For someone with an eating disorder, these messages are like a minefield, luring them back into extreme behaviors that diminish their physical and emotional health rather than enhance it. This is compounded by the fact that as humans, we tend to evaluate ourselves in comparison to others, most often making “upward comparisons” in which we look to others who are seemingly doing “better” than us and conclude we should be performing at the same level. If we see that we’re not, our self-esteem takes a huge hit (Festinger, 1954). So when our friends and family talk about their extreme plans to lose weight and get in shape, we feel inferior unless we do the same. Recognizing this tendency can help us to disengage from the comparative pressures and reorient to what is truly important to us.
When we notice our minds engaging in the comparison trap we can apply mindfulness and acceptance strategies, acknowledging that this is what our minds inherently do, then using this as a reminder to reconnect with the things that bring joy and richness to our lives.
Maybe it’s being present with your family and friends, finding balance in your life, or showing your body more appreciation and kindness.
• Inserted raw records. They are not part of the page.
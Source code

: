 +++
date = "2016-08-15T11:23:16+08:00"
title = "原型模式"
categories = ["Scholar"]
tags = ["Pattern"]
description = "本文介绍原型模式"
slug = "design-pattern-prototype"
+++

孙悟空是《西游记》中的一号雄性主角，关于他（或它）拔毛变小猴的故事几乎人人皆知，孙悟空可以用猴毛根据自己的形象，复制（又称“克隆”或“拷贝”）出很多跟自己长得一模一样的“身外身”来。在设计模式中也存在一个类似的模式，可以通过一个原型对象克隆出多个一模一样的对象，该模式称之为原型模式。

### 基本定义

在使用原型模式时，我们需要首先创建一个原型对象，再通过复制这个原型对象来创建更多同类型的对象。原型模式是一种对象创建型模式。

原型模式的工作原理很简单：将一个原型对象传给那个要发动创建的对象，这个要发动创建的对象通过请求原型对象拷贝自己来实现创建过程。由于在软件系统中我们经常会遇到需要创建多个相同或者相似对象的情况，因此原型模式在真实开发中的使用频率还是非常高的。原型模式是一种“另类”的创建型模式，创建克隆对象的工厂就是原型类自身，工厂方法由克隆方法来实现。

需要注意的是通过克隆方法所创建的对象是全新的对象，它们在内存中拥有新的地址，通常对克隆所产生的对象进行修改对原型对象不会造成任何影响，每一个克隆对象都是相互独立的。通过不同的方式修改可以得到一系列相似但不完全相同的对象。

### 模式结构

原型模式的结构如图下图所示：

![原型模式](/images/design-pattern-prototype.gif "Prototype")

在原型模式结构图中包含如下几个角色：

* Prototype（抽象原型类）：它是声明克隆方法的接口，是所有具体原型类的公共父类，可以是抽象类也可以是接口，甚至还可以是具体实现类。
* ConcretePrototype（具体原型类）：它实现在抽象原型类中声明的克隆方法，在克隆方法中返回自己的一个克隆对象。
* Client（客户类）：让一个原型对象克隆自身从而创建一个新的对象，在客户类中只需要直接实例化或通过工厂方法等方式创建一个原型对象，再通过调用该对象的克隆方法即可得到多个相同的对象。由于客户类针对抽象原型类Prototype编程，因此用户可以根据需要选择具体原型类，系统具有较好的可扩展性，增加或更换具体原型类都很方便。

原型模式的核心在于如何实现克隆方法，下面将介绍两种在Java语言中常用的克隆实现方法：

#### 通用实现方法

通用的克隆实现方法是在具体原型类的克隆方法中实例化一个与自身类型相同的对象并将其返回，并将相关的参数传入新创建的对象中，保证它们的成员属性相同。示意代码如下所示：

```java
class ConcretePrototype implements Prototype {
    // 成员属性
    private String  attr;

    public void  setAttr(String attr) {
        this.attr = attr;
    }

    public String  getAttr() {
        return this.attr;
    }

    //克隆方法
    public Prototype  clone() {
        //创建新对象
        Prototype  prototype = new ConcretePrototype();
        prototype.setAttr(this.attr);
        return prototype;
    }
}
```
It’s also helpful to think of setting an intention for the new year rather than a resolution, as resolutions are often unrealistic and set us up for failure. What are your New Year’s intentions for recovery? What are your values related to recovery? Write a list of all your motivations for recovery and return to it frequently each time your mind pulls you into comparison-with-others land.
Just because diet and fitness talk can be all around us this time of year doesn’t mean that we have to listen to it. Tell others that this talk is not helpful for you and is harmful for your recovery. If they are unable to refrain, disengage from the conversation and connect with others who are supportive and have a healthier relationship with food and exercise. The same goes for social media -- try to only follow accounts that are not reinforcing diet culture so that your feed is not constantly triggering you and pulling you away from what really matters in the long run.
Finally, have compassion for yourself during this challenging time, honoring that it takes a lot of effort to not engage in the health and fitness obsession that is everywhere we turn this time of year.
Honor that recovery is hard work and that showing ourselves some compassion for the struggle of staying on course when we’re constantly being pulled off of it is essential during this time.